Action item: Transcribe the records below exactly as written, from the opening line through the line that contains "For any channel".

Items from a dataset:

□ □ □

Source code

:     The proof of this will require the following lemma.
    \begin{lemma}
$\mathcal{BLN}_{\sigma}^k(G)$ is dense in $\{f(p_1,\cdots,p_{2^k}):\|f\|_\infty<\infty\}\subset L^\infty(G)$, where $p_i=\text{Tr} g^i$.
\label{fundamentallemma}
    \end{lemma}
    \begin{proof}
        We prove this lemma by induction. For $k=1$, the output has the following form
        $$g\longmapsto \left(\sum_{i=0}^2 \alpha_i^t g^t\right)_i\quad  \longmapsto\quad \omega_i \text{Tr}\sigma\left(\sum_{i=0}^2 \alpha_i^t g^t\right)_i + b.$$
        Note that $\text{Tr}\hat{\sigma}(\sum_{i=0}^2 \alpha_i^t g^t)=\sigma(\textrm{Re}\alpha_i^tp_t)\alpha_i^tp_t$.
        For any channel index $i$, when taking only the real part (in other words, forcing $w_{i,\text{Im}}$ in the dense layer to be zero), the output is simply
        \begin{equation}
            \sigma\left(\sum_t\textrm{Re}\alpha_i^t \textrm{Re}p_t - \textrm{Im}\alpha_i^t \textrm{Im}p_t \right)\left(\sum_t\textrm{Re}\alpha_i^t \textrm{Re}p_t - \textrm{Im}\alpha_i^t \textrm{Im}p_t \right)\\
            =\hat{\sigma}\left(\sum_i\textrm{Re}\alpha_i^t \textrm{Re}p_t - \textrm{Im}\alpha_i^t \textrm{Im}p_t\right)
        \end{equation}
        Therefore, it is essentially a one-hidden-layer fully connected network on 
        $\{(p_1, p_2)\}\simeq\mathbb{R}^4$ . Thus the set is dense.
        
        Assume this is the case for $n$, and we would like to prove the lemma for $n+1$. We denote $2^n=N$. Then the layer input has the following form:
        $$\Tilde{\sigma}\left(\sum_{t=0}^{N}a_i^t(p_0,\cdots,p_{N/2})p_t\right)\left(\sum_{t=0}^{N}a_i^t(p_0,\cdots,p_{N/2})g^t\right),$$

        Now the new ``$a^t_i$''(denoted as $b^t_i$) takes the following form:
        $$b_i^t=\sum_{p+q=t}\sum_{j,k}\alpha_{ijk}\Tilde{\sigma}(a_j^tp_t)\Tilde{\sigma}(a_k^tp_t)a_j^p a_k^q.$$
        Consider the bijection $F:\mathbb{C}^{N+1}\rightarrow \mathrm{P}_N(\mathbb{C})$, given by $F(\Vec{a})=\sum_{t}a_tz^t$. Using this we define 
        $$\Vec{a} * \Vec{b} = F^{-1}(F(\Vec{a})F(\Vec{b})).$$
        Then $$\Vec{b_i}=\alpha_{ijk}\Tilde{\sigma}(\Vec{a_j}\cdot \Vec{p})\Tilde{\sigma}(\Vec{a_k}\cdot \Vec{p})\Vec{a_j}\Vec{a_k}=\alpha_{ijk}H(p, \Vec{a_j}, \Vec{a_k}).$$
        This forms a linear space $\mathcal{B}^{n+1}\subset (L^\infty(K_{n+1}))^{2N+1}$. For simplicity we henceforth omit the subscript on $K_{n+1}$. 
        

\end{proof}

□ □ □

Answer to the exercise:
Source code

:     The proof of this will require the following lemma.
    \begin{lemma}
$\mathcal{BLN}_{\sigma}^k(G)$ is dense in $\{f(p_1,\cdots,p_{2^k}):\|f\|_\infty<\infty\}\subset L^\infty(G)$, where $p_i=\text{Tr} g^i$.
\label{fundamentallemma}
    \end{lemma}
    \begin{proof}
        We prove this lemma by induction. For $k=1$, the output has the following form
        $$g\longmapsto \left(\sum_{i=0}^2 \alpha_i^t g^t\right)_i\quad  \longmapsto\quad \omega_i \text{Tr}\sigma\left(\sum_{i=0}^2 \alpha_i^t g^t\right)_i + b.$$
        Note that $\text{Tr}\hat{\sigma}(\sum_{i=0}^2 \alpha_i^t g^t)=\sigma(\textrm{Re}\alpha_i^tp_t)\alpha_i^tp_t$.
        For any channel index $i$, when taking only the real part (in other words, forcing $w_{i,\text{Im}}$ in the dense layer to be zero), the output is simply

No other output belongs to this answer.